The ACS 1 piece that Pete tested at a 27" 48# draw looses a 636 grain arrow at 167fps.

The O.L.Adcock 1 piece that Pete tested at a 27" 53# draw loosed a 655 grain arrow at 171fps.


----------



## rattus58 (Jul 9, 2007)

I don't think you're going to find an answer this this. My Quillan is pretty decent for a recurve and the 21st century is pretty decent as well... and my Deathwish bow had an arrow catch up to a hyperaccelerating doe and penetrate from rear through left front shoulder... of course it was approximately 90-95 pounds draw weight at the time.... 

I think fast is one thing, accuracy, feel, balance, accuracy... are another...

Aloha...  :beer:


----------



## steve morley (Dec 24, 2005)

These threads always makes me smile, before the Compound and Chrono nobody really cared how fast their Bow was.

When I shot European Field champs this year I was the only Longbow not to put his Bow through the Chrono, I imagine plenty of Bows faster than mine but the name of the game is putting your arrow where you aimed and no who's got the fastest Bow, the only place a fast bow really matters is in Flight Archery.

Most of the top tourney shooters I've met over the years are winning because they have good shooting form, a well tuned rig and good aiming system. Speed helps reduce aiming errors but good form and a reliable aiming system will give a better result than a fast Bow, I see so many people overbow themselves thinking speed will compansate for form\aiming errors, it won't.

Bows like Border, ACS and Blackbrook cost quite a lot, beyond many peoples budgets, maybe a more useful question is whats the best overall performing bow for the lowest price.


----------



## alanraw (Feb 18, 2005)

Gary Sentman's longbows have a longstanding reputation for being not only extremely fast but also quite pleasant to shoot.
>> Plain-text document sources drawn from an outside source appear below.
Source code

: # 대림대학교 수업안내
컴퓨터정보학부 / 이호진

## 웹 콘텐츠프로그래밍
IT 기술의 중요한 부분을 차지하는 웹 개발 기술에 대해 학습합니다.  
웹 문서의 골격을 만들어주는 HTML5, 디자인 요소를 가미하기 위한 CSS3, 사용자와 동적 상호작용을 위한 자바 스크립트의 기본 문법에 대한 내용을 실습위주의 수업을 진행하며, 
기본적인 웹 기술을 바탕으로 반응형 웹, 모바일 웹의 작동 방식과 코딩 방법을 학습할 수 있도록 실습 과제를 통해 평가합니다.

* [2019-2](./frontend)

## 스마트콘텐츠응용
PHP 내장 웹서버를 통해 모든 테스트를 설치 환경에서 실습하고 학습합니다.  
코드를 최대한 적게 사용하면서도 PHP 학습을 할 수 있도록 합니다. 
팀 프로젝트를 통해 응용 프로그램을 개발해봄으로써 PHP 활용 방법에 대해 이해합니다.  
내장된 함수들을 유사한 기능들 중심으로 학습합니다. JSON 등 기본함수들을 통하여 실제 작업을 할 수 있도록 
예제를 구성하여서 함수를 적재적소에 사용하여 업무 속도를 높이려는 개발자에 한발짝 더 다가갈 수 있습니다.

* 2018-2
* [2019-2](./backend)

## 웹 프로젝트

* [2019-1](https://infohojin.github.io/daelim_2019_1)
Randy Dehnel claims that his Saxon recurves (Saxon American Traditional, Saxon Selkirk) are some of the fastest traditional offerings. I've also heard claims that Border's recurves (from Scotland) are extremely fast. The old Damon Howatt Hi-Speed recurves were supposedly speed demons...the old Dan Quillian Canebrake model (which some claim the Martin Hunter is modeled after) was supposed to be able to really smoke an arrow...the newer Martin Hunters are supposed to be fairly quick as well. I am sure that there are some that might claim that Black Widows are some of the faster ones available, but I don't know about that...

As far as the best performing _at the most reasonable price_, I would definitely give either the Martin Hunter or the Saxon American Traditional my vote. Both are quick (although I am inclined to give the Saxon the edge), excellent cast, shoot where you are pointing (again, I think the Saxon may be ahead in this aspect as well, but then again, it's a 50's style), and decently priced (usually between $450-$550 brand new)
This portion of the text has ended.